Updated: 12/30/2013 10:14 PM
Created: 12/30/2013 8:46 PM
By: Travis Dill

Temperatures are falling along with the New Year's ball this year making conditions dangerous across the Northland for anyone heading out to celebrate.

The Northland will hit 15 degrees below zero at midnight on New Year's Eve. With those frigid temperatures frostbite can set in within minutes according to doctor Mike Hieb.

“Simple, straight-forward things that your mother would tell you, like bring a hat and mittens, are very, very important in a circumstance like this,” Hieb said.

The winds will be calm, but that can make the temperatures deceiving. Walking just a few blocks between bars or parties can damage exposed skin. Hieb works at Essentia Health's Urgent Care and said a recent patient thought they were fine to walk home from a party.

“But they had no hat and no mittens. The had frostbite on ears and the tips of their fingers and ended up with fairly severe frostbite, which includes blistering and some skin loss,” Hieb said.

He said to avoid that pain Northlanders should try not to be vain.

“Common sense really prevails.

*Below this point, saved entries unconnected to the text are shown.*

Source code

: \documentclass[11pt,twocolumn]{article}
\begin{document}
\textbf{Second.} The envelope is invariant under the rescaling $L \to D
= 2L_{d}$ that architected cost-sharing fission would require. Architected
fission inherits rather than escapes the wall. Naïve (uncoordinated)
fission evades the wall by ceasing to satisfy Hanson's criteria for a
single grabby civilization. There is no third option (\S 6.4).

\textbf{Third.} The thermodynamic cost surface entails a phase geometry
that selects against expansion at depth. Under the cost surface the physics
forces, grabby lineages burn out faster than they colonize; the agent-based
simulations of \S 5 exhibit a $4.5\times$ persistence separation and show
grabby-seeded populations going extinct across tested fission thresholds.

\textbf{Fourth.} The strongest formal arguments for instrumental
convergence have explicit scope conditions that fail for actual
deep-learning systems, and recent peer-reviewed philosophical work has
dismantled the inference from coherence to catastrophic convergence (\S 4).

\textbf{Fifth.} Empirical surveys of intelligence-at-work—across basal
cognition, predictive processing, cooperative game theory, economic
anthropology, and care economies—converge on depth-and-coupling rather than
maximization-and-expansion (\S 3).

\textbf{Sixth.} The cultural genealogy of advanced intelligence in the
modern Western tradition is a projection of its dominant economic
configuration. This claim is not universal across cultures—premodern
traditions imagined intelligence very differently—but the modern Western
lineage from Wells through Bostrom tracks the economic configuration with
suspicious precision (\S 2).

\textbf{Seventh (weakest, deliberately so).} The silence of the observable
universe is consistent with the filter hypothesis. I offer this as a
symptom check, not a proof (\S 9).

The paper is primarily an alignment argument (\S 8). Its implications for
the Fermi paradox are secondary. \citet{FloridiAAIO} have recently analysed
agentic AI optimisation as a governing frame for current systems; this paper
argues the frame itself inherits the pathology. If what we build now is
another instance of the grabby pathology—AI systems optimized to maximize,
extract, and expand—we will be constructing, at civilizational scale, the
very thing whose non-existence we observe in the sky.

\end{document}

You can wear boots to the party and put you high heels on when you get there,” Hieb said.

Duluth Police want everyone to get home safe, and suggest a little planning.

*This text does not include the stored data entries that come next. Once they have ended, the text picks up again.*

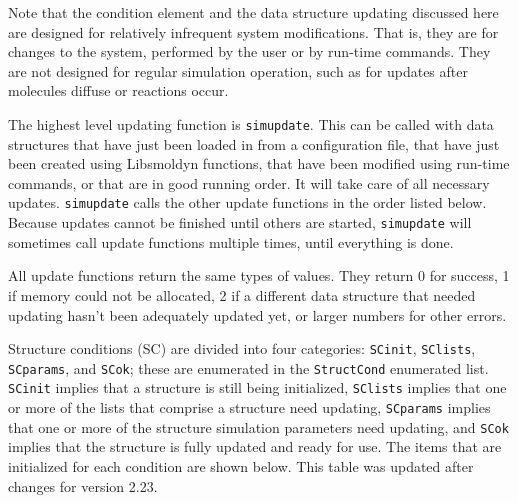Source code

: \documentclass {scrbook}
\newcommand {\ttt} {\texttt}
\begin{document}
Note that the condition element and the data structure updating discussed here are designed for relatively infrequent system modifications. That is, they are for changes to the system, performed by the user or by run-time commands. They are not designed for regular simulation operation, such as for updates after molecules diffuse or reactions occur.

The highest level updating function is \ttt{simupdate}. This can be called with data structures that have just been loaded in from a configuration file, that have just been created using Libsmoldyn functions, that have been modified using run-time commands, or that are in good running order. It will take care of all necessary updates. \ttt{simupdate} calls the other update functions in the order listed below. Because updates cannot be finished until others are started, \ttt{simupdate} will sometimes call update functions multiple times, until everything is done.

All update functions return the same types of values. They return 0 for success, 1 if memory could not be allocated, 2 if a different data structure that needed updating hasn't been adequately updated yet, or larger numbers for other errors.

Structure conditions (SC) are divided into four categories: \ttt{SCinit}, \ttt{SClists}, \ttt{SCparams}, and \ttt{SCok}; these are enumerated in the \ttt{StructCond} enumerated list. \ttt{SCinit} implies that a structure is still being initialized, \ttt{SClists} implies that one or more of the lists that comprise a structure need updating, \ttt{SCparams} implies that one or more of the structure simulation parameters need updating, and \ttt{SCok} implies that the structure is fully updated and ready for use. The items that are initialized for each condition are shown below. This table was updated after changes for version 2.23.
\end{document}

“If you are going to be walking home from the bars or if you are going to be walking home from those New Year's Eve parties make sure that you're walking with friends,” Sergeant Ryan Morris said.

Morris said finding a sober ride will be important because extra DWI patrols will be out for New Year's.

“They're going to be out there specifically looking for drunk driving behaviors, looking for indicators of drunk driving, and hoping to make DWI arrests and take them off the road,” Morris said.

Whether it's throwing on a few extra layers or giving up the keys, New Year's celebrations can be safe if you plan ahead.

Duluth Police said they are finding fewer people driving drunk on New Year's, but there were still 131 alcohol-related deaths on Minnesota roads last year.